Age 38 is when I officially began attending more funerals than weddings. In the past two years, I have been to 6 funerals and 0 weddings. Not just funerals of acquaintances: My grandma. One of my best friends. My husband’s aunt and uncle. A high school friend. My mentor of 25 years.
There’s a lot of research about grief and the stages of grief: denial, anger, bargaining, depression and acceptance. I’m not a grief expert and what I write here is not the result of a research project. This is just me sharing my own experience with the hope that some of you might relate and feel for a moment that you’re not alone. I also acknowledge those who have lost a sibling, parent, spouse or child, because I have not, and I believe that is probably a completely different level of grief. I can only write about my own personal experience.

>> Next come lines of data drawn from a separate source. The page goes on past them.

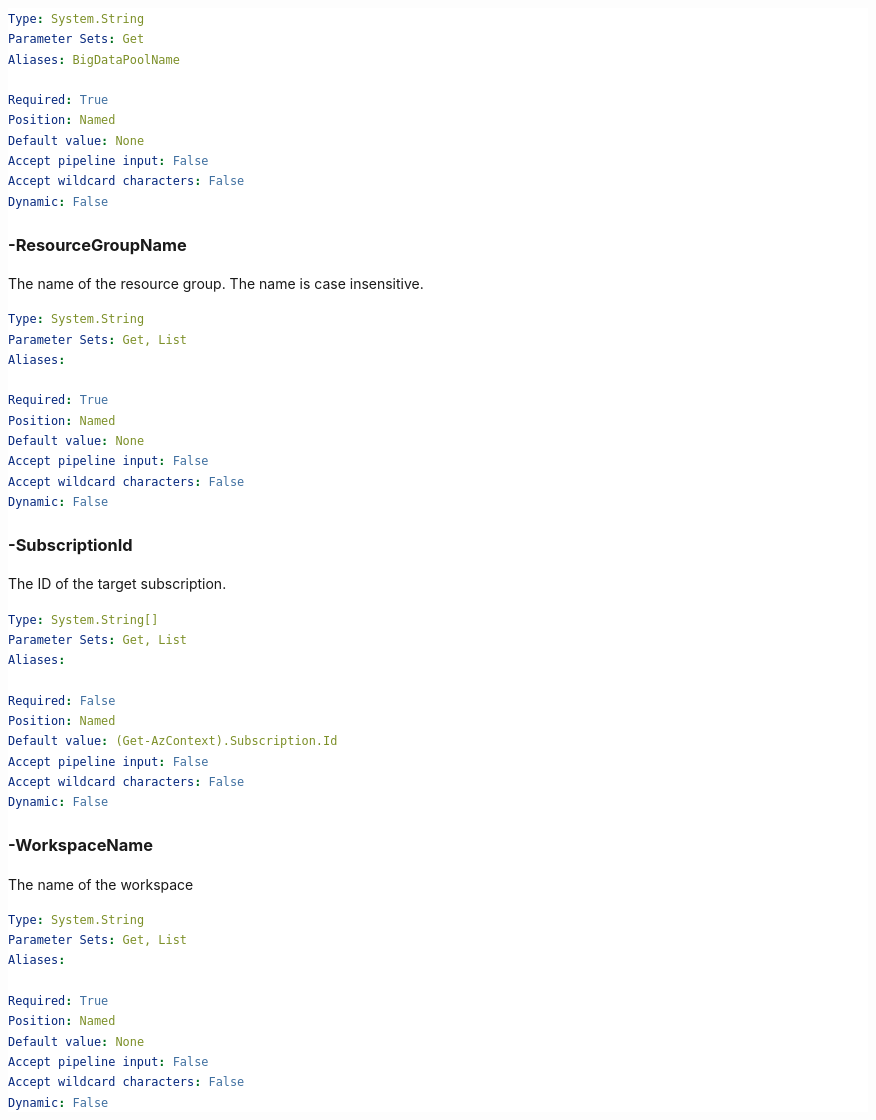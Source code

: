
 ```yaml
Type: System.String
Parameter Sets: Get
Aliases: BigDataPoolName

Required: True
Position: Named
Default value: None
Accept pipeline input: False
Accept wildcard characters: False
Dynamic: False
```

### -ResourceGroupName
The name of the resource group.
The name is case insensitive.

```yaml
Type: System.String
Parameter Sets: Get, List
Aliases:

Required: True
Position: Named
Default value: None
Accept pipeline input: False
Accept wildcard characters: False
Dynamic: False
```

### -SubscriptionId
The ID of the target subscription.

```yaml
Type: System.String[]
Parameter Sets: Get, List
Aliases:

Required: False
Position: Named
Default value: (Get-AzContext).Subscription.Id
Accept pipeline input: False
Accept wildcard characters: False
Dynamic: False
```

### -WorkspaceName
The name of the workspace

```yaml
Type: System.String
Parameter Sets: Get, List
Aliases:

Required: True
Position: Named
Default value: None
Accept pipeline input: False
Accept wildcard characters: False
Dynamic: False
```

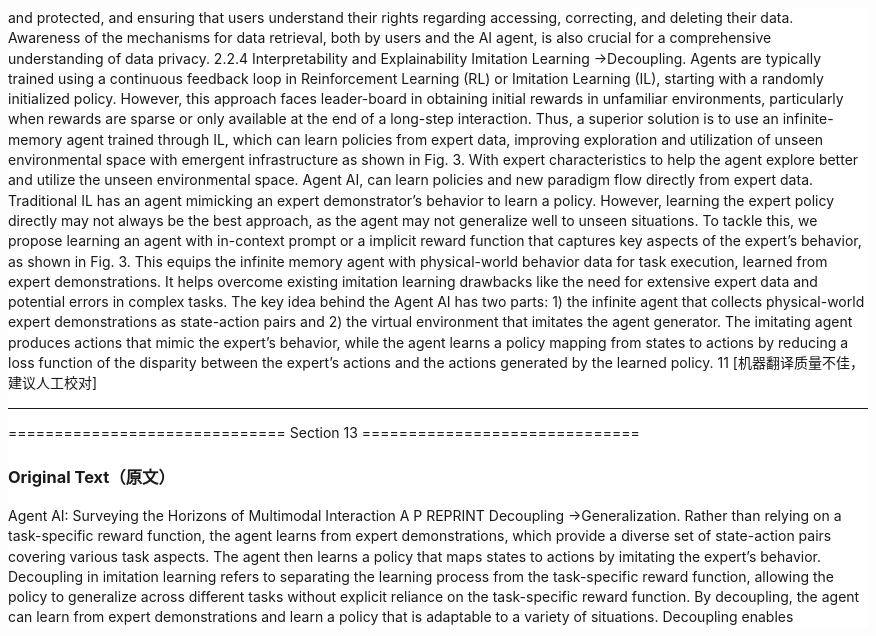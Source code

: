 and protected, and ensuring that users understand their rights regarding accessing, correcting, and deleting their data.
Awareness of the mechanisms for data retrieval, both by users and the AI agent, is also crucial for a comprehensive
understanding of data privacy.
2.2.4 Interpretability and Explainability
Imitation Learning →Decoupling. Agents are typically trained using a continuous feedback loop in Reinforcement
Learning (RL) or Imitation Learning (IL), starting with a randomly initialized policy. However, this approach faces
leader-board in obtaining initial rewards in unfamiliar environments, particularly when rewards are sparse or only
available at the end of a long-step interaction. Thus, a superior solution is to use an infinite-memory agent trained
through IL, which can learn policies from expert data, improving exploration and utilization of unseen environmental
space with emergent infrastructure as shown in Fig. 3. With expert characteristics to help the agent explore better and
utilize the unseen environmental space. Agent AI, can learn policies and new paradigm flow directly from expert data.
Traditional IL has an agent mimicking an expert demonstrator’s behavior to learn a policy. However, learning the expert
policy directly may not always be the best approach, as the agent may not generalize well to unseen situations. To
tackle this, we propose learning an agent with in-context prompt or a implicit reward function that captures key aspects
of the expert’s behavior, as shown in Fig. 3. This equips the infinite memory agent with physical-world behavior data
for task execution, learned from expert demonstrations. It helps overcome existing imitation learning drawbacks like
the need for extensive expert data and potential errors in complex tasks. The key idea behind the Agent AI has two
parts: 1) the infinite agent that collects physical-world expert demonstrations as state-action pairs and 2) the virtual
environment that imitates the agent generator. The imitating agent produces actions that mimic the expert’s behavior,
while the agent learns a policy mapping from states to actions by reducing a loss function of the disparity between the
expert’s actions and the actions generated by the learned policy.
11
[机器翻译质量不佳，建议人工校对]

---



============================== Section 13 ==============================


### Original Text（原文）
Agent AI:
Surveying the Horizons of Multimodal Interaction A P REPRINT
Decoupling →Generalization. Rather than relying on a task-specific reward function, the agent learns from
expert demonstrations, which provide a diverse set of state-action pairs covering various task aspects. The agent
then learns a policy that maps states to actions by imitating the expert’s behavior. Decoupling in imitation learning
refers to separating the learning process from the task-specific reward function, allowing the policy to generalize
across different tasks without explicit reliance on the task-specific reward function. By decoupling, the agent can
learn from expert demonstrations and learn a policy that is adaptable to a variety of situations. Decoupling enables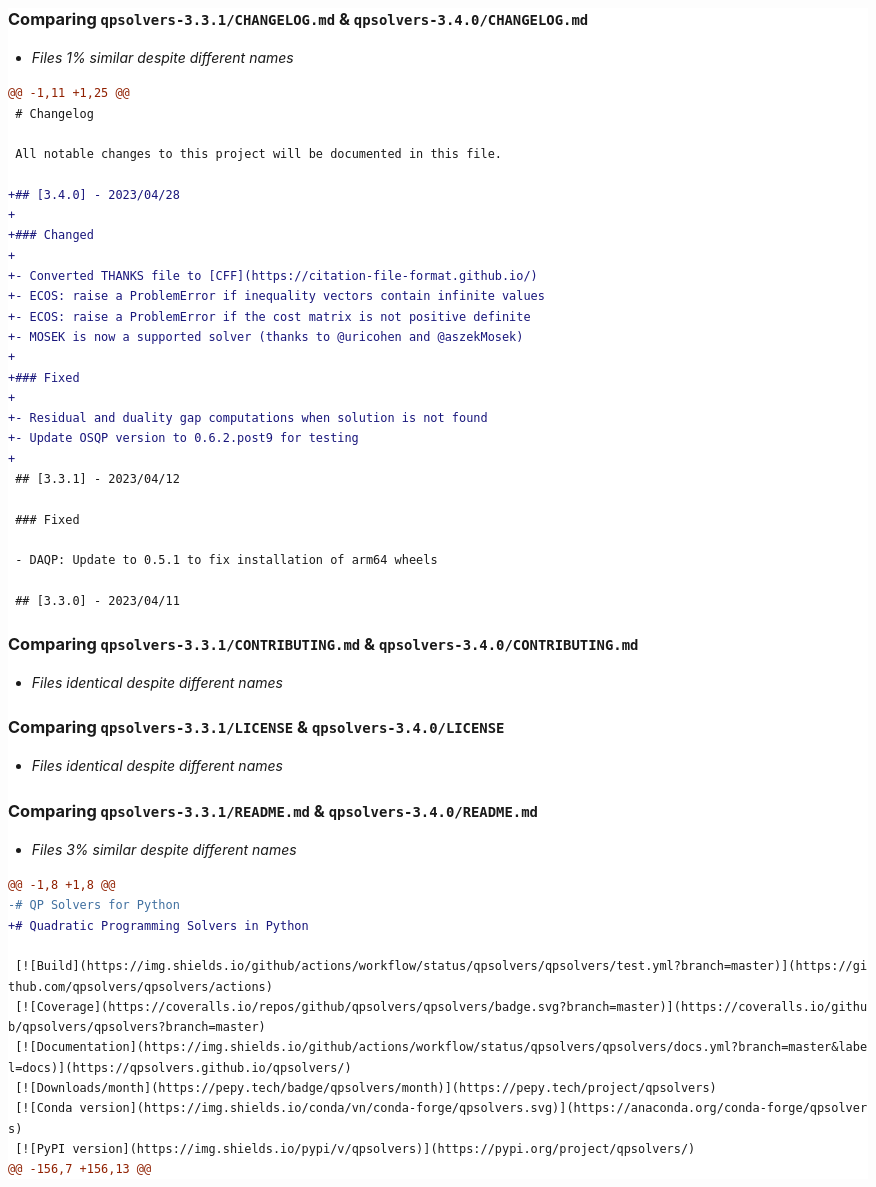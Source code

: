 ### Comparing `qpsolvers-3.3.1/CHANGELOG.md` & `qpsolvers-3.4.0/CHANGELOG.md`

 * *Files 1% similar despite different names*

```diff
@@ -1,11 +1,25 @@
 # Changelog
 
 All notable changes to this project will be documented in this file.
 
+## [3.4.0] - 2023/04/28
+
+### Changed
+
+- Converted THANKS file to [CFF](https://citation-file-format.github.io/)
+- ECOS: raise a ProblemError if inequality vectors contain infinite values
+- ECOS: raise a ProblemError if the cost matrix is not positive definite
+- MOSEK is now a supported solver (thanks to @uricohen and @aszekMosek)
+
+### Fixed
+
+- Residual and duality gap computations when solution is not found
+- Update OSQP version to 0.6.2.post9 for testing
+
 ## [3.3.1] - 2023/04/12
 
 ### Fixed
 
 - DAQP: Update to 0.5.1 to fix installation of arm64 wheels
 
 ## [3.3.0] - 2023/04/11
```

### Comparing `qpsolvers-3.3.1/CONTRIBUTING.md` & `qpsolvers-3.4.0/CONTRIBUTING.md`

 * *Files identical despite different names*

### Comparing `qpsolvers-3.3.1/LICENSE` & `qpsolvers-3.4.0/LICENSE`

 * *Files identical despite different names*

### Comparing `qpsolvers-3.3.1/README.md` & `qpsolvers-3.4.0/README.md`

 * *Files 3% similar despite different names*

```diff
@@ -1,8 +1,8 @@
-# QP Solvers for Python
+# Quadratic Programming Solvers in Python
 
 [![Build](https://img.shields.io/github/actions/workflow/status/qpsolvers/qpsolvers/test.yml?branch=master)](https://github.com/qpsolvers/qpsolvers/actions)
 [![Coverage](https://coveralls.io/repos/github/qpsolvers/qpsolvers/badge.svg?branch=master)](https://coveralls.io/github/qpsolvers/qpsolvers?branch=master)
 [![Documentation](https://img.shields.io/github/actions/workflow/status/qpsolvers/qpsolvers/docs.yml?branch=master&label=docs)](https://qpsolvers.github.io/qpsolvers/)
 [![Downloads/month](https://pepy.tech/badge/qpsolvers/month)](https://pepy.tech/project/qpsolvers)
 [![Conda version](https://img.shields.io/conda/vn/conda-forge/qpsolvers.svg)](https://anaconda.org/conda-forge/qpsolvers)
 [![PyPI version](https://img.shields.io/pypi/v/qpsolvers)](https://pypi.org/project/qpsolvers/)
@@ -156,7 +156,13 @@
```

Sometimes I find myself experiencing an emotion that seems out of place or questioning why I am feeling a certain way and then all of a sudden it hits me: it’s grief. And this is what I have learned so far:
1. It’s exhausting. You find yourself wondering why you’re SO tired. Bone tired. You may not have exerted yourself physically, but the emotional energy expended processing grief is exhausting.
2. It follows you around as an underlying sadness. Life is seemingly happy and everything is pretty good. But you can’t shake this sadness and at first, it doesn’t make sense: until you remember.
3. It can pop up in the strangest of places. Maybe it’s a smell, a song lyric, a place, a time of year that just floods you with memories or sadness or a smile of remembrance.
4. It doesn’t go away. At first, you think grief is like your first heartbreak, it will get better, it will go away in time. Maybe it dulls, but it never goes away.
5. It can make you mean. Sometimes I just snap at my kids and it’s because the grief is heavy in my heart and I’m distracted by it. Once, just days after I lost one of my best friends to breast cancer, I saw a woman with a “survivor” shirt on and I got mad at her. Why did she get to live? Yes, I was embarrassed for feeling that way, but it was a gut level reaction born from grief.
6. It makes us do hard things for the people we love. One day I went from what I knew would be the last visit with my mentor straight to speaking at the memorial service for one of my best friends. I was dreading both of those things on the drive there. I almost just gave up and chickened out. But I love these people and for them, I will do the hard things to remember and honor their lives.
7. It makes you think about your own mortality. When my grandma and my close friend died within a month of each other, I really started to think about my own death. Would I be 84 like my grandma or 43 like my friend? Who would be there? Would anyone say something significant at my funeral? Would I have left behind a legacy of faith? Would they say my life was focused on the things that matter most?
8. It makes you think about what you will leave behind and to whom you will leave it. My parents were responsible for cleaning out my grandma’s house and going through all of her things. Boy did that make me think about what I would leave behind. Who would be reading my journals from junior high or my New Year’s Resolutions from 2002? It made me wonder exactly why I keep so much stuff.
So what’s my point? Are you in this process somewhere? Do any of these things sound familiar? If so, I believe that it’s normal. It’s the new normal for your life and it’s okay.
Are you facing the loss of someone important in your life? Do you still have time with them? Here’s what I would recommend (and I was not perfect in this, so learn from some of my mistakes!):
1. Do the hard things: make an effort to visit, send that card or care package, make that awkward phone call, be there as much as you can. These are things you will never regret. Take it from me, who carries a few regrets in this area.
2. Don’t underestimate the written word. If you can’t visit a friend who is dying, send a letter telling her what she means to you. If someone special to you has passed away, send cards to their family on birthdays and holidays. Jot down a precious memory you have of that person and send it in a note to someone else who is grieving with you and would love to hear a story they might not know about the person they are missing.
3. Write down as many memories of that friend as you can remember. After one of my best friends passed away, I sat down and wrote down every memory I could remember of us together. It was so good to smile, cry and remember those moments. I also I knew that now I would never run the risk of forgetting because I could go (and have gone) back to that journal to read those memories.
If you are experiencing these thoughts and feelings, you are not alone. Is there anything you would add to my lists?